Even still, it is hard to completely pinpoint the sound because Orange and his band so easily transcend styles throughout the album. “Give to Love What’s Love” is the most purely afrobeat track with it’s strict polyrhythmic foundation, faintly funky guitars, horn solo, and Orange’s lesson-teaching lyrics and band leading vocals that are wonderfully mirrored in full-band choral outbursts. On the other hand, “Question Love Answer” is a dub-reggae number with jazzy inflections, “A Flower’s is Mine” sounds influenced by Ethiopian jazz, “Fire Dream” is more a pleasant chamber-jazz piece, “Unconvincing Serenade” is faintly Eastern European, and finally, “Keep Your Money” may be the most realized Thanksgiving song to date. The album is all over the place, and thanks to the talented musicianship and imaginative arrangements, it shines brilliantly.
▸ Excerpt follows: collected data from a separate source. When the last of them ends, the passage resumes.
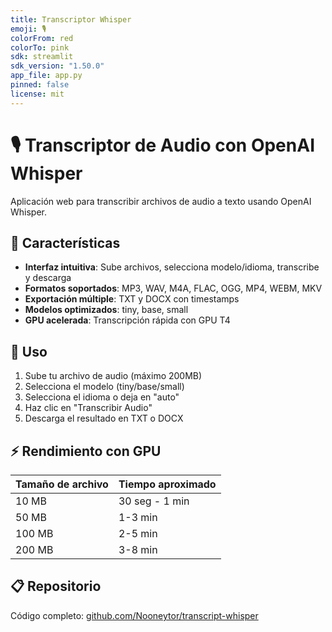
 ```yaml
---
title: Transcriptor Whisper
emoji: 🎙️
colorFrom: red
colorTo: pink
sdk: streamlit
sdk_version: "1.50.0"
app_file: app.py
pinned: false
license: mit
---
```


# 🎙️ Transcriptor de Audio con OpenAI Whisper

Aplicación web para transcribir archivos de audio a texto usando OpenAI Whisper.

## 🚀 Características

- **Interfaz intuitiva**: Sube archivos, selecciona modelo/idioma, transcribe y descarga
- **Formatos soportados**: MP3, WAV, M4A, FLAC, OGG, MP4, WEBM, MKV
- **Exportación múltiple**: TXT y DOCX con timestamps
- **Modelos optimizados**: tiny, base, small
- **GPU acelerada**: Transcripción rápida con GPU T4

## 🎯 Uso

1. Sube tu archivo de audio (máximo 200MB)
2. Selecciona el modelo (tiny/base/small)
3. Selecciona el idioma o deja en "auto"
4. Haz clic en "Transcribir Audio"
5. Descarga el resultado en TXT o DOCX

## ⚡ Rendimiento con GPU

| Tamaño de archivo | Tiempo aproximado |
|-------------------|-------------------|
| 10 MB | 30 seg - 1 min |
| 50 MB | 1-3 min |
| 100 MB | 2-5 min |
| 200 MB | 3-8 min |

## 📋 Repositorio

Código completo: [github.com/Nooneytor/transcript-whisper](https://github.com/Nooneytor/transcript-whisper)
I haven’t even touched on Orange’s lyrical imagery, which is very much a focal point for his solo project and is translated into this new setting. Like Thanksgiving albums, it is a near continuous stream of questioning and introspection, but Orange doesn’t have to solely rely on each and every lyric thanks to the exotic swirls of funk continuously circling. Adrian Orange & Her Band is a hell of a big step for the 21-year-old bandleader, and a crowning achievement of the northwest DIY music scene. It is wonderfully odd, striking, exotic and unpredictable without ever losing the region’s indie-rock ethos. Not that Portland has stagnated at all with their music scene, but this album is incredibly refreshing and definitely worth your time to check out.




3 comments:
I completly agree with your review. The album is truely amazing and I hope that Adrian gets all of the attention he deserves for this release.
This outshines all the greatness I've come upon lately.
i have to listen to it every day, it really captures the bigband liveshows he has done.